How to Test Transactions from Visa and Mastercard in a Fintech App

Region: Europe
Nov 25, 2021, 1:00:00 PM Published By Maxim Bogun

You can check this piece out on Hackernoon.

Hello, everyone! My name is Maxim Bogun. I am a QA Automation Engineer at Wirex, a UK-based fintech company. We offer our clients the ability to use a debit card, linking it with cryptocurrency or traditional money, and paying for goods and services. So, the main part of my job is to test the functionality related to the card transactions.

For example, a user from France can add a Bitcoin account to a Wirex card, travel to Japan and pay with the card in a local subway, and the account will be debited with the equivalent of Yens in Bitcoins. So, let me tell you briefly what these transactions are, how they are performed, and how to automate the testing of financial transaction processing.

Before we start, I'd like to highlight a bit of the terminology:

  • Fiat currencies are traditional monies that exist in the real world and are generally accepted as a source of exchange, such as the dollar, euro, yen, etc. Such currencies have a central issuer, such as the state central bank.
  • Cryptocurrencies are virtual currencies that, unlike traditional money, often have no central issuer and are based on a distributed ledger (blockchain) like Bitcoin, Ethereum, or a centralized ledger, for example, stablecoins like Tether.
  • Visa and Mastercard are international payment systems that control 3/4 of all plastic cards in the world.
  • A POS terminal is a device with an NFC chip at a store's checkout, which processes cashless payments made via a customer's card or a gadget.
  • Acquirer (recipient) is a bank or other financial institution that makes mutual payments between sellers who accept cashless cards via POS terminals. The acquirer is the final recipient of the transaction.

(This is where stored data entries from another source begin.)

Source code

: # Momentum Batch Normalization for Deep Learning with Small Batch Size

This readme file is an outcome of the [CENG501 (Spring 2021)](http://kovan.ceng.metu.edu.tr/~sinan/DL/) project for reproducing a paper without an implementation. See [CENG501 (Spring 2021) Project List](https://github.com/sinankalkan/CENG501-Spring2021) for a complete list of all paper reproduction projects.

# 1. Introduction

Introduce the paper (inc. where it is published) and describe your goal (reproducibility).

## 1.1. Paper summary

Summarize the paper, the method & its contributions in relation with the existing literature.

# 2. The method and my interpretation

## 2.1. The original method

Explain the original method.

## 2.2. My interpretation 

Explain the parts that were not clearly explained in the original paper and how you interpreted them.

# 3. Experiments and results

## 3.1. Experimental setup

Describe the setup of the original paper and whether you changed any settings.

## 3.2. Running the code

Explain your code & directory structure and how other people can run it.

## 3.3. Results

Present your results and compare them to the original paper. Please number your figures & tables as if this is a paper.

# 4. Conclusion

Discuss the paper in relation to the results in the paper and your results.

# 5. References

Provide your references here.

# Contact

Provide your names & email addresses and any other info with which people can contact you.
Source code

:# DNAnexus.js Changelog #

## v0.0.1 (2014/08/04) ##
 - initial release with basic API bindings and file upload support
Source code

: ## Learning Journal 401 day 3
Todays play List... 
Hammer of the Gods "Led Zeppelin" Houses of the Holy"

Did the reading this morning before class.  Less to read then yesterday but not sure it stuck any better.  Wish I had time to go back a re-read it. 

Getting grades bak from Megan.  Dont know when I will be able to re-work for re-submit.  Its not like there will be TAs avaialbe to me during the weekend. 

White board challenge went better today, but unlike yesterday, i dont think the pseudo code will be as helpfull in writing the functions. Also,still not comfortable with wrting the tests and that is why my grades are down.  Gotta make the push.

A few thousand years ago, financial transactions were much more straightforward - ancient people grew grain, someone went hunting. Then they conditionally exchanged meat for bread, and such a barter system of mutual settlements worked for a while.

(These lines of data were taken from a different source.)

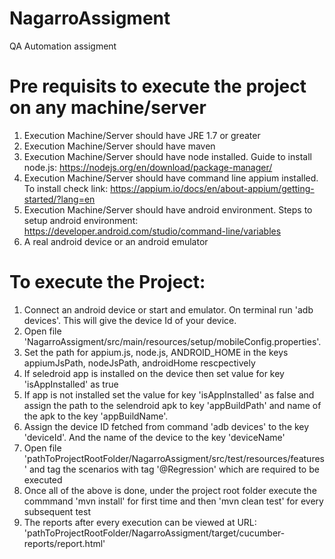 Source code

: # NagarroAssigment
QA Automation assigment

# Pre requisits to execute the project on any machine/server
1. Execution Machine/Server should have JRE 1.7 or greater
2. Execution Machine/Server should have maven
3. Execution Machine/Server should have node installed. Guide to install node.js: https://nodejs.org/en/download/package-manager/
4. Execution Machine/Server should have command line appium installed. To install check link: https://appium.io/docs/en/about-appium/getting-started/?lang=en
5. Execution Machine/Server should have android environment. Steps to setup android environment: https://developer.android.com/studio/command-line/variables
6. A real android device or an android emulator

# To execute the Project:
1. Connect an android device or start and emulator. On terminal run 'adb devices'. This will give the device Id of your device.
2. Open file 'NagarroAssigment/src/main/resources/setup/mobileConfig.properties'.
3. Set the path for appium.js, node.js, ANDROID_HOME in the keys appiumJsPath, nodeJsPath, androidHome rescpectively
4. If seledroid app is installed on the device then set value for key 'isAppInstalled' as true
5. If app is not installed set the value for key 'isAppInstalled' as false and assign the path to the selendroid apk to key 'appBuildPath' and name of the apk to the key 'appBuildName'.
6. Assign the device ID fetched from command 'adb devices' to the key 'deviceId'. And the name of the device to the key 'deviceName'
7. Open file 'pathToProjectRootFolder/NagarroAssigment/src/test/resources/features' and tag the scenarios with tag '@Regression' which are required to be executed
8. Once all of the above is done, under the project root folder execute the commmand 'mvn install' for first time and then 'mvn clean test' for every subsequent test
9. The reports after every execution can be viewed at URL: 'pathToProjectRootFolder/NagarroAssigment/target/cucumber-reports/report.html'
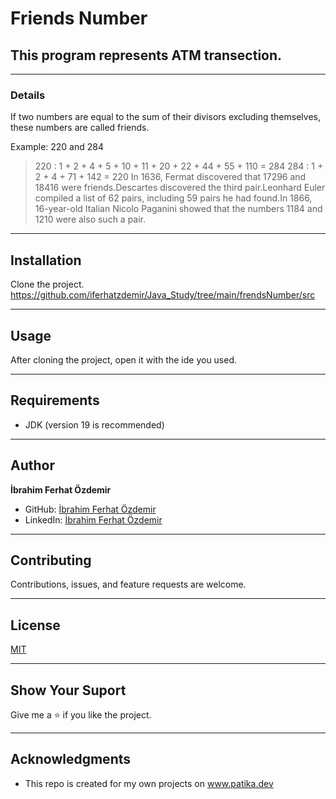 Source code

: # Friends Number
## This program represents ATM transection.
--- 

### Details
If two numbers are equal to the sum of their divisors excluding themselves, these numbers are called friends.

Example: 220 and 284

>220 : 1 + 2 + 4 + 5 + 10 + 11 + 20 + 22 + 44 + 55 + 110 = 284 284 : 1 + 2 + 4 + 71 + 142 = 220 In 1636, Fermat discovered that 17296 and 18416 were friends.Descartes discovered the third pair.Leonhard Euler compiled a list of 62 pairs, including 59 pairs he had found.In 1866, 16-year-old Italian Nicolo Paganini showed that the numbers 1184 and 1210 were also such a pair.
---




## Installation
Clone the project.
https://github.com/iferhatzdemir/Java_Study/tree/main/frendsNumber/src

---

## Usage
After cloning the project, open it with the ide you used.

---

## Requirements
* JDK (version 19 is recommended)

---

## Author
**İbrahim Ferhat Özdemir**

* GitHub: [İbrahim Ferhat Özdemir](https://github.com/iferhatzdemir)
* LinkedIn: [İbrahim Ferhat Özdemir](https://www.linkedin.com/in/ibrahim-ferhat-%C3%B6zdemir-4304b4139/
  )
---

## Contributing
Contributions, issues, and feature requests are welcome.

---

## License

[MIT](https://choosealicense.com/licenses/mit/)

---

## Show Your Suport
Give me a &#11088; if you like the project.

---

## Acknowledgments
* This repo is created for my own projects on www.patika.dev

But what if the hunter no longer needed so much grain? Here, the fiat money comes into the spotlight. Fiat money is a universal means of exchange, which, thanks to the social contract, made it possible to disconnect buying and selling processes in time. In other words, with the invention of fiat money, people had the opportunity to sell their grain, put the money in their pockets, and spend it when needed instead of immediately and pointlessly exchanging grain for other goods. The production of fiat money, which is known as a national currency, is made by federal governments.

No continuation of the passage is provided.